● WHAT THE EXERCISE ASKS: An exact restatement is required. Cover only the lines of the records from the first through the line with "中共中央政治局常委会今天上午", and skip pictures.
══ RAW DATA
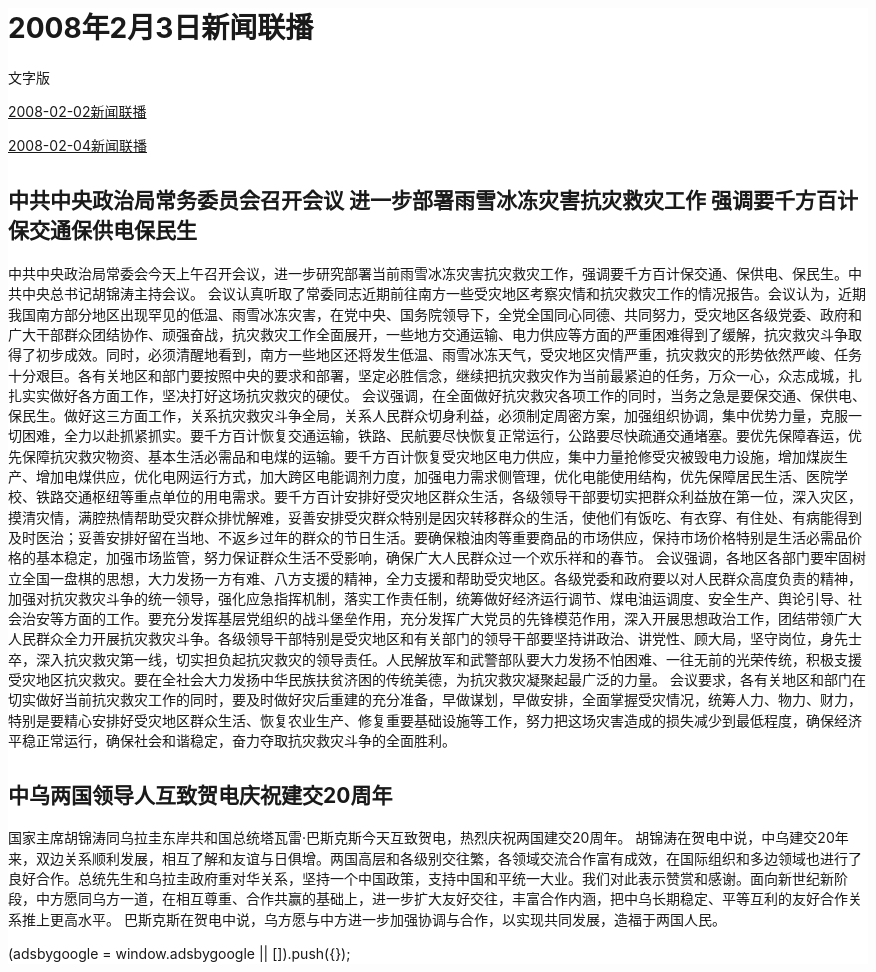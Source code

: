 







# 2008年2月3日新闻联播
 文字版








[2008-02-02新闻联播](/xinwenlianbo/20080202)


[2008-02-04新闻联播](/xinwenlianbo/20080204)





## 中共中央政治局常务委员会召开会议 进一步部署雨雪冰冻灾害抗灾救灾工作 强调要千方百计保交通保供电保民生


中共中央政治局常委会今天上午召开会议，进一步研究部署当前雨雪冰冻灾害抗灾救灾工作，强调要千方百计保交通、保供电、保民生。中共中央总书记胡锦涛主持会议。
会议认真听取了常委同志近期前往南方一些受灾地区考察灾情和抗灾救灾工作的情况报告。会议认为，近期我国南方部分地区出现罕见的低温、雨雪冰冻灾害，在党中央、国务院领导下，全党全国同心同德、共同努力，受灾地区各级党委、政府和广大干部群众团结协作、顽强奋战，抗灾救灾工作全面展开，一些地方交通运输、电力供应等方面的严重困难得到了缓解，抗灾救灾斗争取得了初步成效。同时，必须清醒地看到，南方一些地区还将发生低温、雨雪冰冻天气，受灾地区灾情严重，抗灾救灾的形势依然严峻、任务十分艰巨。各有关地区和部门要按照中央的要求和部署，坚定必胜信念，继续把抗灾救灾作为当前最紧迫的任务，万众一心，众志成城，扎扎实实做好各方面工作，坚决打好这场抗灾救灾的硬仗。
会议强调，在全面做好抗灾救灾各项工作的同时，当务之急是要保交通、保供电、保民生。做好这三方面工作，关系抗灾救灾斗争全局，关系人民群众切身利益，必须制定周密方案，加强组织协调，集中优势力量，克服一切困难，全力以赴抓紧抓实。要千方百计恢复交通运输，铁路、民航要尽快恢复正常运行，公路要尽快疏通交通堵塞。要优先保障春运，优先保障抗灾救灾物资、基本生活必需品和电煤的运输。要千方百计恢复受灾地区电力供应，集中力量抢修受灾被毁电力设施，增加煤炭生产、增加电煤供应，优化电网运行方式，加大跨区电能调剂力度，加强电力需求侧管理，优化电能使用结构，优先保障居民生活、医院学校、铁路交通枢纽等重点单位的用电需求。要千方百计安排好受灾地区群众生活，各级领导干部要切实把群众利益放在第一位，深入灾区，摸清灾情，满腔热情帮助受灾群众排忧解难，妥善安排受灾群众特别是因灾转移群众的生活，使他们有饭吃、有衣穿、有住处、有病能得到及时医治；妥善安排好留在当地、不返乡过年的群众的节日生活。要确保粮油肉等重要商品的市场供应，保持市场价格特别是生活必需品价格的基本稳定，加强市场监管，努力保证群众生活不受影响，确保广大人民群众过一个欢乐祥和的春节。
会议强调，各地区各部门要牢固树立全国一盘棋的思想，大力发扬一方有难、八方支援的精神，全力支援和帮助受灾地区。各级党委和政府要以对人民群众高度负责的精神，加强对抗灾救灾斗争的统一领导，强化应急指挥机制，落实工作责任制，统筹做好经济运行调节、煤电油运调度、安全生产、舆论引导、社会治安等方面的工作。要充分发挥基层党组织的战斗堡垒作用，充分发挥广大党员的先锋模范作用，深入开展思想政治工作，团结带领广大人民群众全力开展抗灾救灾斗争。各级领导干部特别是受灾地区和有关部门的领导干部要坚持讲政治、讲党性、顾大局，坚守岗位，身先士卒，深入抗灾救灾第一线，切实担负起抗灾救灾的领导责任。人民解放军和武警部队要大力发扬不怕困难、一往无前的光荣传统，积极支援受灾地区抗灾救灾。要在全社会大力发扬中华民族扶贫济困的传统美德，为抗灾救灾凝聚起最广泛的力量。
会议要求，各有关地区和部门在切实做好当前抗灾救灾工作的同时，要及时做好灾后重建的充分准备，早做谋划，早做安排，全面掌握受灾情况，统筹人力、物力、财力，特别是要精心安排好受灾地区群众生活、恢复农业生产、修复重要基础设施等工作，努力把这场灾害造成的损失减少到最低程度，确保经济平稳正常运行，确保社会和谐稳定，奋力夺取抗灾救灾斗争的全面胜利。


## 中乌两国领导人互致贺电庆祝建交20周年


国家主席胡锦涛同乌拉圭东岸共和国总统塔瓦雷·巴斯克斯今天互致贺电，热烈庆祝两国建交20周年。
胡锦涛在贺电中说，中乌建交20年来，双边关系顺利发展，相互了解和友谊与日俱增。两国高层和各级别交往繁，各领域交流合作富有成效，在国际组织和多边领域也进行了良好合作。总统先生和乌拉圭政府重对华关系，坚持一个中国政策，支持中国和平统一大业。我们对此表示赞赏和感谢。面向新世纪新阶段，中方愿同乌方一道，在相互尊重、合作共赢的基础上，进一步扩大友好交往，丰富合作内涵，把中乌长期稳定、平等互利的友好合作关系推上更高水平。
巴斯克斯在贺电中说，乌方愿与中方进一步加强协调与合作，以实现共同发展，造福于两国人民。





 (adsbygoogle = window.adsbygoogle || []).push({});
════
● OUTPUT BELOW:
Source code

: 







# 2008年2月3日新闻联播
 文字版








[2008-02-02新闻联播](/xinwenlianbo/20080202)


[2008-02-04新闻联播](/xinwenlianbo/20080204)





## 中共中央政治局常务委员会召开会议 进一步部署雨雪冰冻灾害抗灾救灾工作 强调要千方百计保交通保供电保民生


中共中央政治局常委会今天上午召开会议，进一步研究部署当前雨雪冰冻灾害抗灾救灾工作，强调要千方百计保交通、保供电、保民生。中共中央总书记胡锦涛主持会议。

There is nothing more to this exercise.